I previously wrote about the US shopping mall bubble bust. Well it appears that this retail depression episode continues to linger.
Here is an update. From a Wall Street Journal article entitled “Shoppers are Fleeing Physical Stores”
U.S. retailers are facing a steep and persistent drop in store traffic, which is weighing on sales and prompting chains to slow store openings as shoppers make more of their purchases online.Aside from a small uptick in April, shopper visits have fallen by 5% or more from a year earlier in every month for the past two years, according to ShopperTrak, a Chicago-based data firm that records store visits for retailers using tracking devices installed at 40,000 U.S. outlets. Even as warmer temperatures replace the harsh winter weather this year, store visits fell by nearly 7% in June and nearly 5% in July, according to ShopperTrak.New data from Moody's Investors Service shows that the shift to online sales has prompted retailers to scale back store openings and will likely lead them to pare back their fleets even more in coming years, as more than $70 billion in lease debt expires by 2018. Growth in store counts at the 100 largest retailers by revenue has slowed to less than 3% from more than 12% three years ago, according to Moody's.The pressure comes as consumer tastes are changing.
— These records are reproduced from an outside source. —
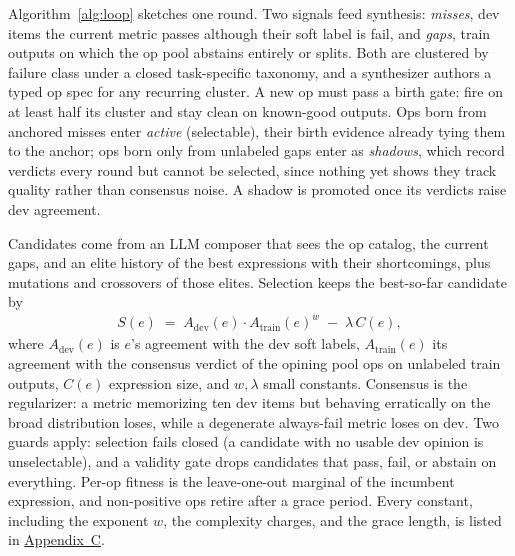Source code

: \documentclass[letterpaper]{article} %
\begin{document}
Algorithm~\ref{alg:loop} sketches one round. Two signals feed synthesis: \emph{misses}, dev items the current metric passes although their soft label is fail, and \emph{gaps}, train outputs on which the op pool abstains entirely or splits. Both are clustered by failure class under a closed task-specific taxonomy, and a synthesizer authors a typed op spec for any recurring cluster. A new op must pass a birth gate: fire on at least half its cluster and stay clean on known-good outputs. Ops born from anchored misses enter \emph{active} (selectable), their birth evidence already tying them to the anchor; ops born only from unlabeled gaps enter as \emph{shadows}, which record verdicts every round but cannot be selected, since nothing yet shows they track quality rather than consensus noise. A shadow is promoted once its verdicts raise dev agreement.

Candidates come from an LLM composer that sees the op catalog, the current gaps, and an elite history of the best expressions with their shortcomings, plus mutations and crossovers of those elites. Selection keeps the best-so-far candidate by
\begin{equation}
\begin{split}
S(e) \;=\; A_{\mathrm{dev}}(e) \cdot A_{\mathrm{train}}(e)^{w} \;-\; \lambda\, C(e),
\end{split}
\label{eq:score}
\end{equation}
where $A_{\mathrm{dev}}(e)$ is $e$'s agreement with the dev soft labels, $A_{\mathrm{train}}(e)$ its agreement with the consensus verdict of the opining pool ops on unlabeled train outputs, $C(e)$ expression size, and $w, \lambda$ small constants. Consensus is the regularizer: a metric memorizing ten dev items but behaving erratically on the broad distribution loses, while a degenerate always-fail metric loses on dev. Two guards apply: selection fails closed (a candidate with no usable dev opinion is unselectable), and a validity gate drops candidates that pass, fail, or abstain on everything. Per-op fitness is the leave-one-out marginal of the incumbent expression, and non-positive ops retire after a grace period. Every constant, including the exponent $w$, the complexity charges, and the grace length, is listed in \hyperref[app:lang]{Appendix~C}.
\end{document}
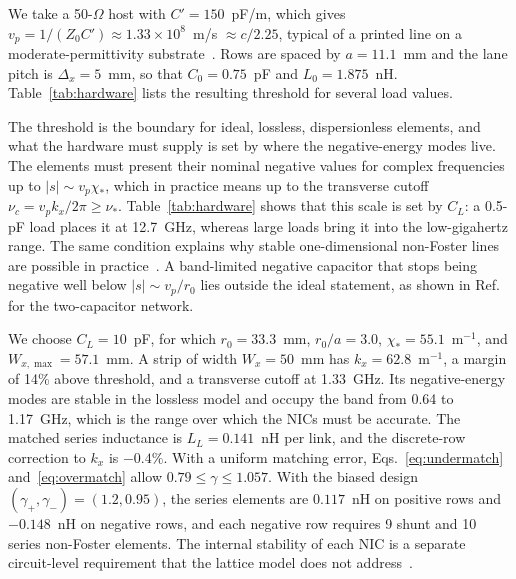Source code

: \documentclass[aps,prapplied,twocolumn,superscriptaddress,floatfix,longbibliography]{revtex4-2}
\begin{document}
We take a 50-$\Omega$ host with $C'=150$~pF/m, which gives $v_p=1/(Z_0C')\approx1.33\times10^8$~m/s $\approx c/2.25$, typical of a printed line on a moderate-permittivity substrate~\cite{Pozar_2012:book}. Rows are spaced by $a=11.1$~mm and the lane pitch is $\Delta_x=5$~mm, so that $C_0=0.75$~pF and $L_0=1.875$~nH. Table~\ref{tab:hardware} lists the resulting threshold for several load values.

The threshold is the boundary for ideal, lossless, dispersionless elements, and what the hardware must supply is set by where the negative-energy modes live. The elements must present their nominal negative values for complex frequencies up to $|s|\sim v_p\chi_*$, which in practice means up to the transverse cutoff $\nu_c=v_pk_x/2\pi\ge\nu_*$. Table~\ref{tab:hardware} shows that this scale is set by $C_L$: a 0.5-pF load places it at 12.7~GHz, whereas large loads bring it into the low-gigahertz range. The same condition explains why stable one-dimensional non-Foster lines are possible in practice~\cite{Long_2014:TMTT,Long_2018:TMTT}. A band-limited negative capacitor that stops being negative well below $|s|\sim v_p/r_0$ lies outside the ideal statement, as shown in Ref.~\cite{Loncar_2017:TAP} for the two-capacitor network.

We choose $C_L=10$~pF, for which $r_0=33.3$~mm, $r_0/a=3.0$, $\chi_*=55.1$~m$^{-1}$, and $W_{x,\max}=57.1$~mm. A strip of width $W_x=50$~mm has $k_x=62.8$~m$^{-1}$, a margin of 14\% above threshold, and a transverse cutoff at 1.33~GHz. Its negative-energy modes are stable in the lossless model and occupy the band from 0.64 to 1.17~GHz, which is the range over which the NICs must be accurate. The matched series inductance is $L_L=0.141$~nH per link, and the discrete-row correction to $k_x$ is $-0.4\%$. With a uniform matching error, Eqs.~\eqref{eq:undermatch} and~\eqref{eq:overmatch} allow $0.79\le\gamma\le1.057$. With the biased design $(\gamma_+,\gamma_-)=(1.2,0.95)$, the series elements are $0.117$~nH on positive rows and $-0.148$~nH on negative rows, and each negative row requires 9 shunt and 10 series non-Foster elements. The internal stability of each NIC is a separate circuit-level requirement that the lattice model does not address~\cite{Suarez_2018:TMTT}.
\end{document}
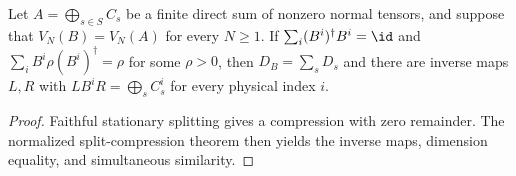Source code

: \begin{corollary}
    \label{thm:asym_faithful_stationary_similarity}
    \leanok
    Let $A=\bigoplus_{s\in S}C_s$ be a finite direct sum of nonzero
    normal tensors, and suppose that $V_N(B)=V_N(A)$ for every $N\geq1$.
    If $\sum_i(B^i)^\dagger B^i=\id$ and
    $\sum_iB^i\rho(B^i)^\dagger=\rho$ for some $\rho>0$, then
    $D_B=\sum_sD_s$ and there are inverse maps $L,R$ with
    $LB^iR=\bigoplus_sC_s^i$ for every physical index $i$.
\end{corollary}

\begin{proof}
    \leanok
    Faithful stationary splitting gives a compression with zero
    remainder. The normalized split-compression theorem then yields
    the inverse maps, dimension equality, and simultaneous similarity.
\end{proof}
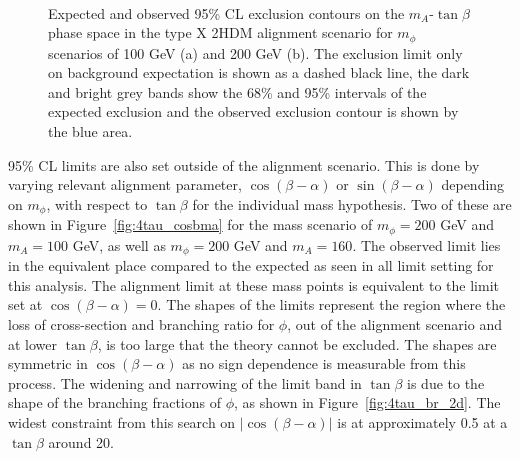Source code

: \begin{figure}[!hbtp]
\centering
     \\
\caption[Plots of the model-dependent limits in the type X 2HDM alignment scenario.]{Expected and observed 95\% CL exclusion contours on the $m_{A}$-$\tan\beta$ phase space in the type X 2HDM alignment scenario for $m_{\phi}$ scenarios of 100 GeV (a) and 200 GeV (b). The exclusion limit only on background expectation is shown as a dashed black line, the dark and bright grey bands show the 68\% and 95\% intervals of the expected exclusion and the observed exclusion contour is shown by the blue area.}
\label{fig:4tau_md}
\end{figure}

95\% \ac{CL} limits are also set outside of the alignment scenario.
This is done by varying relevant alignment parameter, $\cos(\beta-\alpha)$ or $\sin(\beta-\alpha)$ depending on $m_\phi$, with respect to $\tan\beta$ for the individual mass hypothesis.
Two of these are shown in Figure~\ref{fig:4tau_cosbma} for the mass scenario of $m_{\phi} = 200$ GeV and $m_{A} = 100$ GeV, as well as $m_{\phi} = 200$ GeV and $m_{A} = 160$.
The observed limit lies in the equivalent place compared to the expected as seen in all limit setting for this analysis.
The alignment limit at these mass points is equivalent to the limit set at $\cos(\beta-\alpha) = 0$.
The shapes of the limits represent the region where the loss of cross-section and branching ratio for $\phi$, out of the alignment scenario and at lower $\tan\beta$, is too large that the theory cannot be excluded.
The shapes are symmetric in $\cos(\beta-\alpha)$ as no sign dependence is measurable from this process.
The widening and narrowing of the limit band in $\tan\beta$ is due to the shape of the branching fractions of $\phi$, as shown in Figure~\ref{fig:4tau_br_2d}.
The widest constraint from this search on $|\cos(\beta-\alpha)|$ is at approximately 0.5 at a $\tan\beta$ around 20.

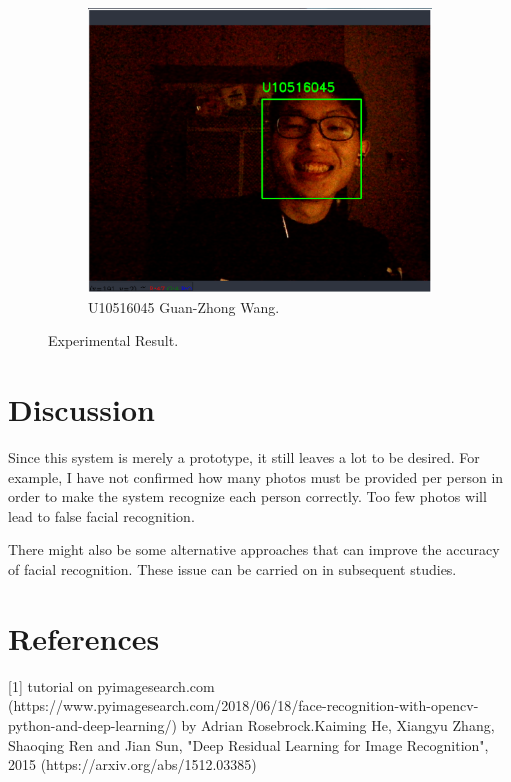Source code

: \documentclass[14pt]{report}
\begin{document}
\begin{figure}[h!]
\begin{subfigure}[b]{0.32\linewidth}
            \includegraphics[width=\linewidth]{exp45.eps}
            \caption{U10516045 Guan-Zhong Wang.}
        \end{subfigure}
        \caption{Experimental Result.}
    \label{fig:coffee}
\end{figure}


\section{Discussion}
Since this system is merely a prototype, it still leaves a lot to be desired. For example, I have
not confirmed how many photos must be provided per person in order to make the system recognize each person
correctly. Too few photos will lead to false facial recognition.
\newline

There might also be some alternative approaches that can improve the accuracy of facial recognition. These
issue can be carried on in subsequent studies.


\section{References}
[1] tutorial on pyimagesearch.com (https://www.pyimagesearch.com/2018/06/18/face-recognition-with-opencv-python-and-deep-learning/) by Adrian Rosebrock.\newline\newline
[2] Kaiming He, Xiangyu Zhang, Shaoqing Ren and Jian Sun, "Deep Residual Learning for Image Recognition", 2015 (https://arxiv.org/abs/1512.03385)
\end{document}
Instead of wandering through stores and making impulse purchases, shoppers use their mobile phones and computers to research prices and cherry-pick promotions, sticking to shopping lists rather than splurging on unneeded items. Even discount retailers are finding it harder to boost sales by lowering prices as many low-income consumers struggle to afford the basics regardless of the price.
While it is true that changing shopping habits of US consumers have partly been a factor, online sales are just about 6% of total retail sales where the 94% still has mainly been from brick and mortar stores.
This means US household consumption, stricken by balance sheet constraints from the previous Fed induced overborrowing (boom), has hardly recovered since the Lehman crisis. US household have been deleveraging as evident in the chart from Yardeni.com’s US Flow of Funds.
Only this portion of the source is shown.